_TRY IT_. Return only the lines of the listing below that run from the line with "names to the" through the line with "the abstract PCM structure.", both ends included, exactly as written.

◆ ◆ ◆ ◆ ◆

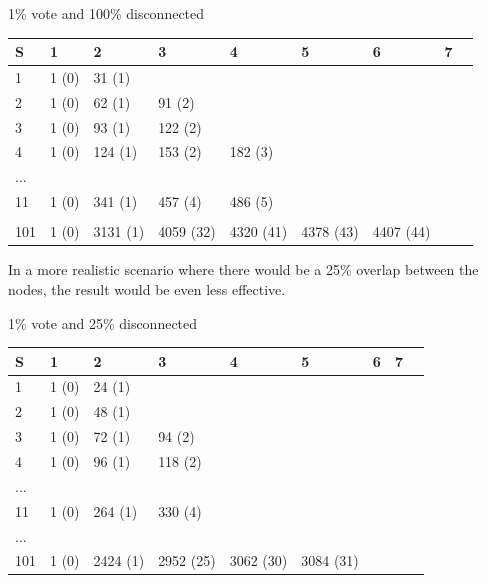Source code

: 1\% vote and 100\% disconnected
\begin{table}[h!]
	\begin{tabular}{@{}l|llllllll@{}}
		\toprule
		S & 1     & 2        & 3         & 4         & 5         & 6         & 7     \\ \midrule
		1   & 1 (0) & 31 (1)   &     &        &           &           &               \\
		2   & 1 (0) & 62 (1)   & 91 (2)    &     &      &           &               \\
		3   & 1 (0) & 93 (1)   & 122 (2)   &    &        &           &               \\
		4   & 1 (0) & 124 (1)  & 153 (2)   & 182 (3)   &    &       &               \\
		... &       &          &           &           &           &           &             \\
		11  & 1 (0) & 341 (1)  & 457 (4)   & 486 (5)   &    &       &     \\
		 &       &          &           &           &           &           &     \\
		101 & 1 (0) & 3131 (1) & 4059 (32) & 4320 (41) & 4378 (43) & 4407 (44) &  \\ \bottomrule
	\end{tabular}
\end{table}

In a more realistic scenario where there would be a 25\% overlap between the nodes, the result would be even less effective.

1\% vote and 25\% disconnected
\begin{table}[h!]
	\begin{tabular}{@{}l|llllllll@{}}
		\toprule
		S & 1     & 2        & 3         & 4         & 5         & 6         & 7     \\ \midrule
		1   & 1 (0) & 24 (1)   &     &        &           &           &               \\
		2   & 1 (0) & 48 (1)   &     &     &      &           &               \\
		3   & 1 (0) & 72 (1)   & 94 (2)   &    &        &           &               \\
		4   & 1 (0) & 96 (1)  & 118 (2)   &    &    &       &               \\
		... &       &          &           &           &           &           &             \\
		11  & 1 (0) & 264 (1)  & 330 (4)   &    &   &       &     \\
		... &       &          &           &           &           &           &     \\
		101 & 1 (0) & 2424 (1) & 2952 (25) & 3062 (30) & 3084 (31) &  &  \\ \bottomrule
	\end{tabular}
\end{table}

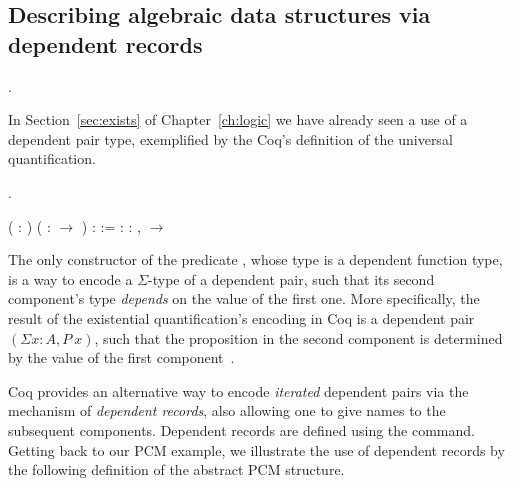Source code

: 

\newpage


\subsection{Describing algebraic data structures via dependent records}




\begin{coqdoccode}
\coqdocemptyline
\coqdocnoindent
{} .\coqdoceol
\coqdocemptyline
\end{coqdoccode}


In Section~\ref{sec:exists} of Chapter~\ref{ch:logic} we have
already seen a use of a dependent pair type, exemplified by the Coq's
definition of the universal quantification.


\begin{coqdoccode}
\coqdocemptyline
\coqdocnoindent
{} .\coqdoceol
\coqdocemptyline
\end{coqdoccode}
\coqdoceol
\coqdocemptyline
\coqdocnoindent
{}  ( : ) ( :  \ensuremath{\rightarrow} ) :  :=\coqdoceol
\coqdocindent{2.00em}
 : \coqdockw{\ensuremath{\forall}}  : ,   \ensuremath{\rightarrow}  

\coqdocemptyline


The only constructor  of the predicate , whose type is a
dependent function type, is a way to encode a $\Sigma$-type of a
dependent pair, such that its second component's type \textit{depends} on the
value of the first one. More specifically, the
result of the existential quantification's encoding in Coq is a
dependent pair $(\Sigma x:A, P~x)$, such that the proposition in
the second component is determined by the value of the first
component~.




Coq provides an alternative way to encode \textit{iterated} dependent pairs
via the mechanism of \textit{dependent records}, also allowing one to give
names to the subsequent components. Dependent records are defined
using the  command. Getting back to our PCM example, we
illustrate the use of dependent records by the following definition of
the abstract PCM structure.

◆ ◆ ◆ ◆ ◆

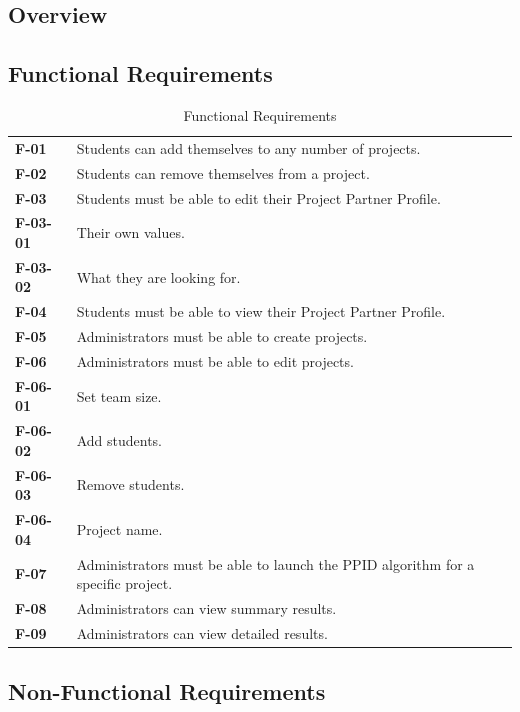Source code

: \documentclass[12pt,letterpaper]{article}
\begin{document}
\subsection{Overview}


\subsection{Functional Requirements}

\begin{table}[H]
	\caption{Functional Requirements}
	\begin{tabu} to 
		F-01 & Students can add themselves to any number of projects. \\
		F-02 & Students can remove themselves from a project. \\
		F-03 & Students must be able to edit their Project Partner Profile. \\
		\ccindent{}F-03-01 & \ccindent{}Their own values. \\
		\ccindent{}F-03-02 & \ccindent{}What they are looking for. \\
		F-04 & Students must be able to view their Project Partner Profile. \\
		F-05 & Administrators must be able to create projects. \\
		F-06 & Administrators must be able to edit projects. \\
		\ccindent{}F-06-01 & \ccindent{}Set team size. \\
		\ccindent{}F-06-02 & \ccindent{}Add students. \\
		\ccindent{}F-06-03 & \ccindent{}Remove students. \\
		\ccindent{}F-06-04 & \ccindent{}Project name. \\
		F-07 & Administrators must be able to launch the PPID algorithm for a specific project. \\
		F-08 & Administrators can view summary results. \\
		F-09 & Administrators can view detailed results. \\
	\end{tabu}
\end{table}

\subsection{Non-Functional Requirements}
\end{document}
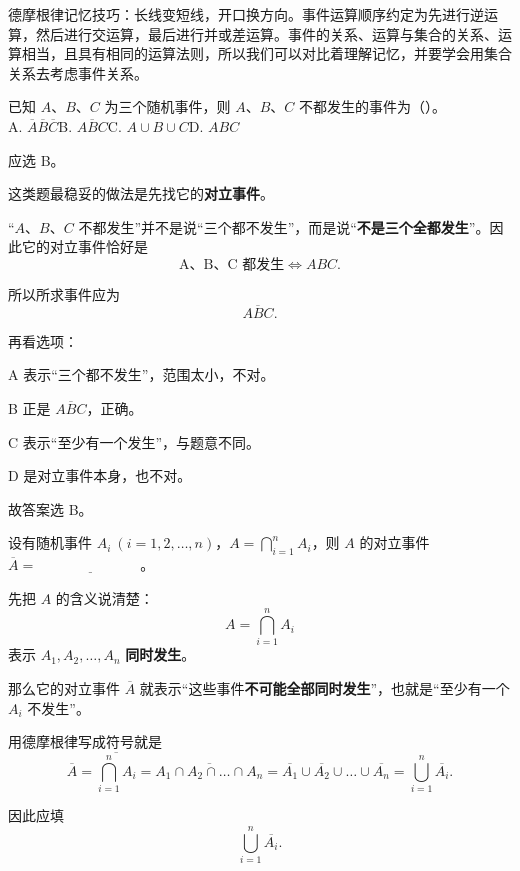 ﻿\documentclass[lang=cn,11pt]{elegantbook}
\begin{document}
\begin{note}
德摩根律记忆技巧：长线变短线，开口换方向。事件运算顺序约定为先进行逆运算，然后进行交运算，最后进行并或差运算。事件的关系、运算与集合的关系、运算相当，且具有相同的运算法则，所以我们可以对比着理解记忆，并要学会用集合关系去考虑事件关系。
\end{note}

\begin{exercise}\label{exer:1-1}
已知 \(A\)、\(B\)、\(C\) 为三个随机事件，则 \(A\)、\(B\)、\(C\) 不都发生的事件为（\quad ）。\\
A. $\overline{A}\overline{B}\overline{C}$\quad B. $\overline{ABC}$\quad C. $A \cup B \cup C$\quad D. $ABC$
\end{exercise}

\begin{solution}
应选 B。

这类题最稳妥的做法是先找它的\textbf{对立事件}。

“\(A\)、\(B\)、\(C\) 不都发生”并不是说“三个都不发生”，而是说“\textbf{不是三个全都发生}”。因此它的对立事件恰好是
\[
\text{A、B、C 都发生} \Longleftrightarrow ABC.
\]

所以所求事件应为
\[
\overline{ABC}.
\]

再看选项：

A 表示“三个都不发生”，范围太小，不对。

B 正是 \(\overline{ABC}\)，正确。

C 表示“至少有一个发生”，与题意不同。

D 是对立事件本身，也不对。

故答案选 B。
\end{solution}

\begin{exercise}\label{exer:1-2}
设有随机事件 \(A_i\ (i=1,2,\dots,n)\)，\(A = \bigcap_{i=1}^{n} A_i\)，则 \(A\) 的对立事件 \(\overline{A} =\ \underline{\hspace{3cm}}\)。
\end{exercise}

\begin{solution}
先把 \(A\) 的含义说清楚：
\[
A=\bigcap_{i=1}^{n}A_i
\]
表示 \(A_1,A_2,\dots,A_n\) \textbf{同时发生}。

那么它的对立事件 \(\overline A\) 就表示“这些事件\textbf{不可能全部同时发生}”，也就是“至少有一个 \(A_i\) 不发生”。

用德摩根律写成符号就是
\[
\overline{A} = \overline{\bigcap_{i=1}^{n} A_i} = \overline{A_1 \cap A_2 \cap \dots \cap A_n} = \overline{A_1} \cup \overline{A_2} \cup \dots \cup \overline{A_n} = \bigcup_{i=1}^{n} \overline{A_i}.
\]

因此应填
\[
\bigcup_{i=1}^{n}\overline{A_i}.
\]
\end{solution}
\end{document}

◆ ◆ ◆ ◆ ◆

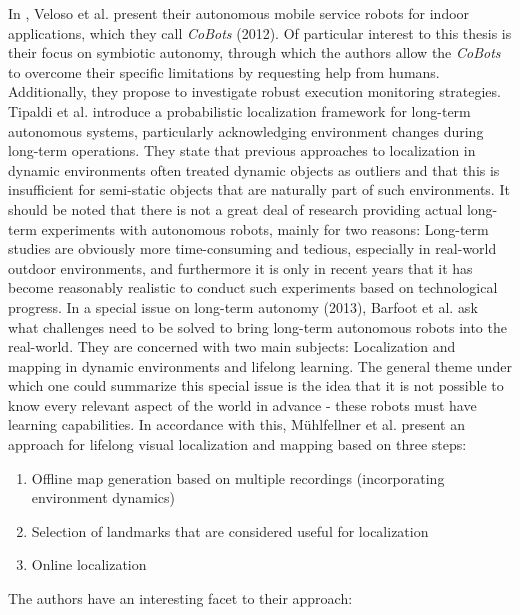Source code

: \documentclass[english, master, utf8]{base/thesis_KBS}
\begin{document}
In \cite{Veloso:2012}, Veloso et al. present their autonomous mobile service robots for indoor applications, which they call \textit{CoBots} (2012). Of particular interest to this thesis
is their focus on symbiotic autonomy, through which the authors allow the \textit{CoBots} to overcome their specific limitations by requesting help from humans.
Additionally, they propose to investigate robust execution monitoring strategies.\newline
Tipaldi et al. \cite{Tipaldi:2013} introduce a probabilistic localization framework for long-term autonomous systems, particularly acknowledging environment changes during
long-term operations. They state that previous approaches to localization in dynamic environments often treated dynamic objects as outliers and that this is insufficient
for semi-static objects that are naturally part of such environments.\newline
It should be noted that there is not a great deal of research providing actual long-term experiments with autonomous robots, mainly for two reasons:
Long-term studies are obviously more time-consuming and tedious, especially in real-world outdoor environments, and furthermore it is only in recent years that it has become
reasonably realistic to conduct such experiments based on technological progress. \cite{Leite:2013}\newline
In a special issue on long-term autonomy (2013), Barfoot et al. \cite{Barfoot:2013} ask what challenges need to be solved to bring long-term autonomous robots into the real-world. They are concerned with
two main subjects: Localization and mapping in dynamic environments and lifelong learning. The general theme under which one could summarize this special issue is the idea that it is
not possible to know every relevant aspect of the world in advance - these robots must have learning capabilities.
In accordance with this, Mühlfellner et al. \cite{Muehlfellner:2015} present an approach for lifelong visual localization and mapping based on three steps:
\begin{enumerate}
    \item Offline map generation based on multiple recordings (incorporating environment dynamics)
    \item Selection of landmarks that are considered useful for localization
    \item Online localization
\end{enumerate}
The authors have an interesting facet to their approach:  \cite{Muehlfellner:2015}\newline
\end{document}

◆ ◆ ◆ ◆ ◆

_EXERCISE SOLUTION_.
names to the subsequent components. Dependent records are defined
using the  command. Getting back to our PCM example, we
illustrate the use of dependent records by the following definition of
the abstract PCM structure.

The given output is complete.